Final Girls imagines a reality where a handful of horror movie-style murders really have occurred. Our main character is Quincy, a survivor and one of three ‘final girls’ who have caught the media’s attention. Quincy was the only survivor of a massacre at a remote cabin. She and some friends from college decided to take a quick, weekend vacation for a friend’s birthday, but an escaped mental patient from a nearby asylum ended up killing everyone.
Everyone but her, of course.
The bulk of the book takes place about ten years after the events that occurred at Pine Cottage. Quincy is living with her boyfriend, she runs a successful cooking blog, and she seems to have put it all behind her. But then the first final girl, Lisa, turns up dead. And the other, Sam, shows up on her doorstep. Suddenly she’s forced to embrace her ‘final girl’ status once again.

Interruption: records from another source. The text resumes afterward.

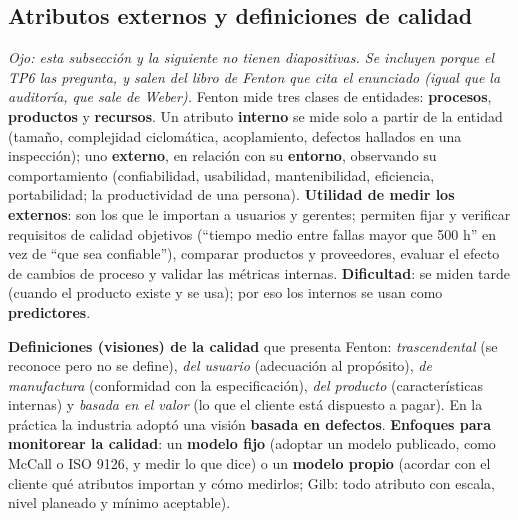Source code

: \documentclass[11pt,a4paper]{article}
\begin{document}
\subsection{Atributos externos y definiciones de calidad}
\textit{Ojo: esta subsección y la siguiente no tienen diapositivas. Se incluyen porque el TP6 las pregunta, y salen del libro de Fenton que cita el enunciado (igual que la auditoría, que sale de Weber).} Fenton mide tres clases de entidades: \textbf{procesos}, \textbf{productos} y \textbf{recursos}. Un atributo
\textbf{interno} se mide solo a partir de la entidad (tamaño, complejidad ciclomática, acoplamiento, defectos
hallados en una inspección); uno \textbf{externo}, en relación con su \textbf{entorno}, observando su
comportamiento (confiabilidad, usabilidad, mantenibilidad, eficiencia, portabilidad; la productividad de una
persona). \textbf{Utilidad de medir los externos}: son los que le importan a usuarios y gerentes; permiten fijar
y verificar requisitos de calidad objetivos (``tiempo medio entre fallas mayor que 500 h'' en vez de ``que sea
confiable''), comparar productos y proveedores, evaluar el efecto de cambios de proceso y validar las métricas
internas. \textbf{Dificultad}: se miden tarde (cuando el producto existe y se usa); por eso los internos se usan
como \textbf{predictores}.

\textbf{Definiciones (visiones) de la calidad} que presenta Fenton:
\emph{trascendental} (se reconoce pero no se define), \emph{del usuario} (adecuación al propósito),
\emph{de manufactura} (conformidad con la especificación), \emph{del producto} (características internas) y
\emph{basada en el valor} (lo que el cliente está dispuesto a pagar). En la práctica la industria adoptó una
visión \textbf{basada en defectos}. \textbf{Enfoques para monitorear la calidad}: un \textbf{modelo fijo}
(adoptar un modelo publicado, como McCall o ISO 9126, y medir lo que dice) o un \textbf{modelo propio}
(acordar con el cliente qué atributos importan y cómo medirlos; Gilb: todo atributo con escala, nivel planeado y
mínimo aceptable).
\end{document}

As the story progresses Quincy flashes back to the fateful evening at Pine Cottage. For the last ten years Quincy hasn’t really remembered much, but Lisa’s death and Sam’s appearance lead her to question what really happened that night. The moments leading up to her friends’ deaths unfold over the course of the book. It adds an extra sense mystery as even the flashbacks bounce around. The scenes don’t necessarily come in chronological order and their meaning changes over time.
What she remembers from the past often matches what she’s remembering in her present. The twists and turns unfold in tandem leading to some seriously tense moments and jaw-dropping revelations. With multiple mysteries going on at once and more than one person hiding devastating secrets, you’ll want to keep reading long into the night just to find out what happens next. (But maybe keep the lights on!)
Now, I will say that some of the book’s big twists felt a bit familiar. If you’ve watched as many horror movies as I have it can be hard to be surprised any more. But the twists and revelations felt natural and when they happened I was definitely surprised. They’re all very well written, too, and Quincy’s reactions feel real.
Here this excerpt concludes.